## EXERCISE INSTRUCTIONS
Set down, unchanged, the line with "Enter Remove-SPOMigrationJob Description" and everything after it through the last line of the data.
══════
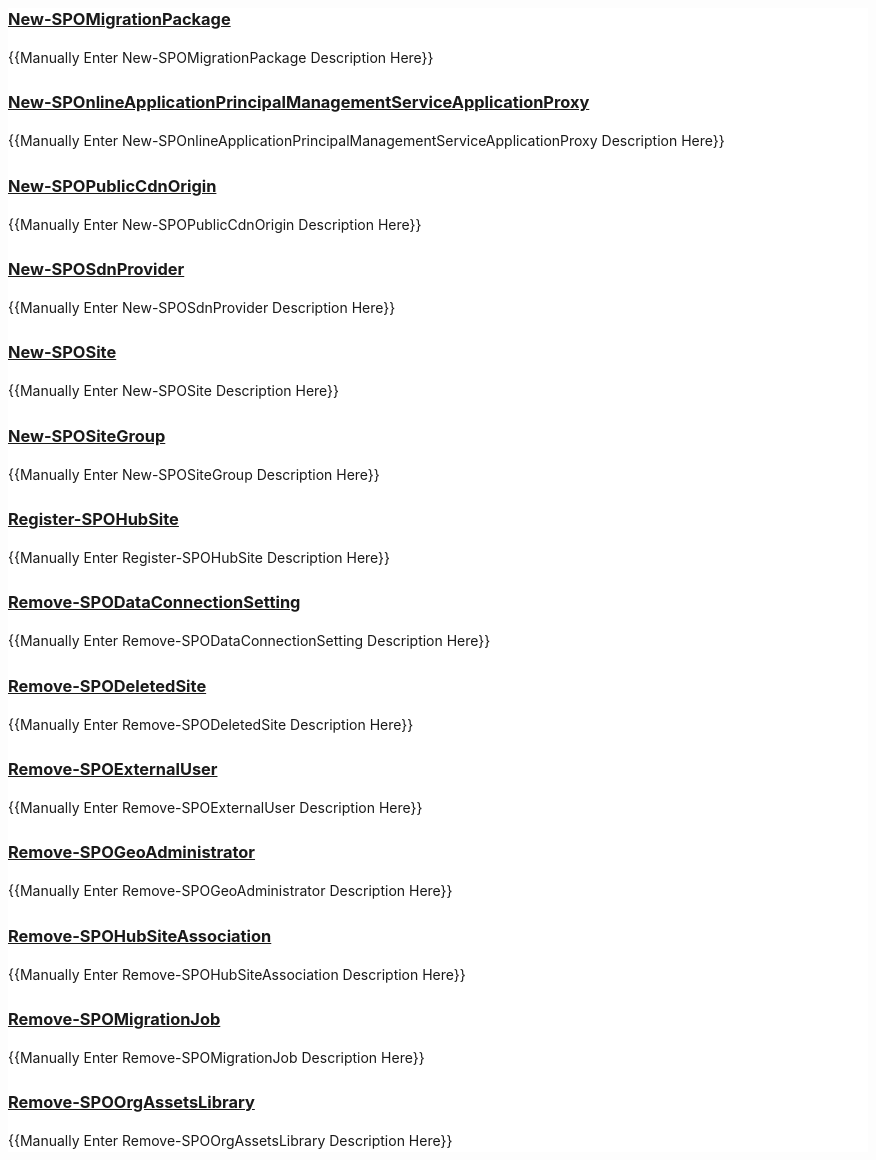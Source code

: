 ### [New-SPOMigrationPackage](New-SPOMigrationPackage.md)
{{Manually Enter New-SPOMigrationPackage Description Here}}

### [New-SPOnlineApplicationPrincipalManagementServiceApplicationProxy](New-SPOnlineApplicationPrincipalManagementServiceApplicationProxy.md)
{{Manually Enter New-SPOnlineApplicationPrincipalManagementServiceApplicationProxy Description Here}}

### [New-SPOPublicCdnOrigin](New-SPOPublicCdnOrigin.md)
{{Manually Enter New-SPOPublicCdnOrigin Description Here}}

### [New-SPOSdnProvider](New-SPOSdnProvider.md)
{{Manually Enter New-SPOSdnProvider Description Here}}

### [New-SPOSite](New-SPOSite.md)
{{Manually Enter New-SPOSite Description Here}}

### [New-SPOSiteGroup](New-SPOSiteGroup.md)
{{Manually Enter New-SPOSiteGroup Description Here}}

### [Register-SPOHubSite](Register-SPOHubSite.md)
{{Manually Enter Register-SPOHubSite Description Here}}

### [Remove-SPODataConnectionSetting](Remove-SPODataConnectionSetting.md)
{{Manually Enter Remove-SPODataConnectionSetting Description Here}}

### [Remove-SPODeletedSite](Remove-SPODeletedSite.md)
{{Manually Enter Remove-SPODeletedSite Description Here}}

### [Remove-SPOExternalUser](Remove-SPOExternalUser.md)
{{Manually Enter Remove-SPOExternalUser Description Here}}

### [Remove-SPOGeoAdministrator](Remove-SPOGeoAdministrator.md)
{{Manually Enter Remove-SPOGeoAdministrator Description Here}}

### [Remove-SPOHubSiteAssociation](Remove-SPOHubSiteAssociation.md)
{{Manually Enter Remove-SPOHubSiteAssociation Description Here}}

### [Remove-SPOMigrationJob](Remove-SPOMigrationJob.md)
{{Manually Enter Remove-SPOMigrationJob Description Here}}

### [Remove-SPOOrgAssetsLibrary](Remove-SPOOrgAssetsLibrary.md)
{{Manually Enter Remove-SPOOrgAssetsLibrary Description Here}}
══════
## EXPECTED ANSWER
{{Manually Enter Remove-SPOMigrationJob Description Here}}

### [Remove-SPOOrgAssetsLibrary](Remove-SPOOrgAssetsLibrary.md)
{{Manually Enter Remove-SPOOrgAssetsLibrary Description Here}}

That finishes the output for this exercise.